Problem statement: Starting at the top line and ending at the bottom one, repeat the entries exactly and drop every picture.

Material for the task:
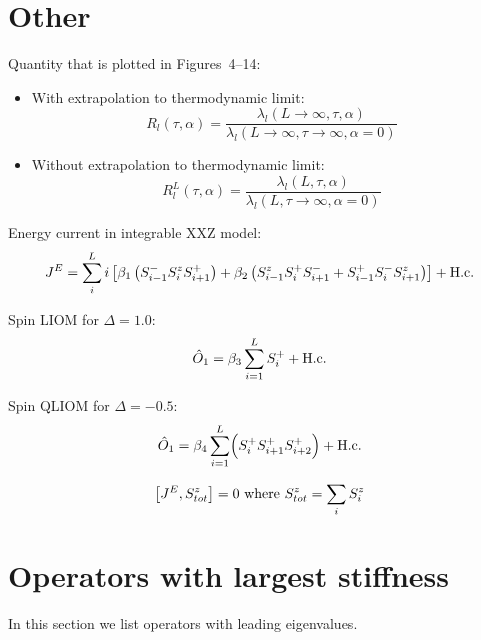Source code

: \section{Other}

\noindent Quantity that is plotted in Figures~4--14:
\begin{itemize}
    \item 
    With extrapolation to thermodynamic limit:
    \begin{equation}
        R_l(\tau,\alpha) = \frac{\lambda_l(L\rightarrow \infty,\tau,\alpha)}
        {\lambda_l(L\rightarrow \infty,\tau \rightarrow \infty,\alpha=0)}
        \label{eq:R1 extrap}
    \end{equation}
    \item
    Without extrapolation to thermodynamic limit:
    \begin{equation}
        R^L_l(\tau,\alpha) = \frac{\lambda_l(L,\tau,\alpha)}
        {\lambda_l(L,\tau \rightarrow \infty,\alpha=0)}
        \label{eq:R1 no extrap}
    \end{equation}
\end{itemize}


\noindent Energy current in integrable XXZ model: 
\begin{align}
    J^E = \sum_i^L i\left[\beta_1 \left(S^{-}_{i-1}S^{z}_{i}S^{+}_{i+1}\right) + \beta_2 \left(S^{z}_{i-1}S^{+}_{i}S^{-}_{i+1}+S^{+}_{i-1}S^{-}_{i}S^{z}_{i+1}\right)\right] + \text{H.c.}
\end{align}


\noindent Spin LIOM for \(\Delta=1.0\):
\begin{equation}
    \hat{O}_{1} =  \beta_3\sum_{i=1}^{L} S^{+}_{i} + \text{H.c.}
\end{equation}

\noindent Spin QLIOM for \(\Delta=-0.5\):
\begin{equation}
    \hat{O}_{1} =\beta_4 \sum_{i=1}^{L} \Bigl( S^{+}_{i}S^{+}_{i+1}S^{+}_{i+2}\Bigr) + \text{H.c.}
\end{equation}

\begin{equation*}
    \comm{J^E}{\Sz_{tot}} = 0 \text{   where   } \Sz_{tot} = \sum_i \Sz_i
  \end{equation*}
  
  
\section{Operators with largest stiffness}

In this section we list operators with leading eigenvalues.\\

Problem solution:
Source code

: \section{Other}

\noindent Quantity that is plotted in Figures~4--14:
\begin{itemize}
    \item 
    With extrapolation to thermodynamic limit:
    \begin{equation}
        R_l(\tau,\alpha) = \frac{\lambda_l(L\rightarrow \infty,\tau,\alpha)}
        {\lambda_l(L\rightarrow \infty,\tau \rightarrow \infty,\alpha=0)}
        \label{eq:R1 extrap}
    \end{equation}
    \item
    Without extrapolation to thermodynamic limit:
    \begin{equation}
        R^L_l(\tau,\alpha) = \frac{\lambda_l(L,\tau,\alpha)}
        {\lambda_l(L,\tau \rightarrow \infty,\alpha=0)}
        \label{eq:R1 no extrap}
    \end{equation}
\end{itemize}


\noindent Energy current in integrable XXZ model: 
\begin{align}
    J^E = \sum_i^L i\left[\beta_1 \left(S^{-}_{i-1}S^{z}_{i}S^{+}_{i+1}\right) + \beta_2 \left(S^{z}_{i-1}S^{+}_{i}S^{-}_{i+1}+S^{+}_{i-1}S^{-}_{i}S^{z}_{i+1}\right)\right] + \text{H.c.}
\end{align}


\noindent Spin LIOM for \(\Delta=1.0\):
\begin{equation}
    \hat{O}_{1} =  \beta_3\sum_{i=1}^{L} S^{+}_{i} + \text{H.c.}
\end{equation}

\noindent Spin QLIOM for \(\Delta=-0.5\):
\begin{equation}
    \hat{O}_{1} =\beta_4 \sum_{i=1}^{L} \Bigl( S^{+}_{i}S^{+}_{i+1}S^{+}_{i+2}\Bigr) + \text{H.c.}
\end{equation}

\begin{equation*}
    \comm{J^E}{\Sz_{tot}} = 0 \text{   where   } \Sz_{tot} = \sum_i \Sz_i
  \end{equation*}
  
  
\section{Operators with largest stiffness}

In this section we list operators with leading eigenvalues.\\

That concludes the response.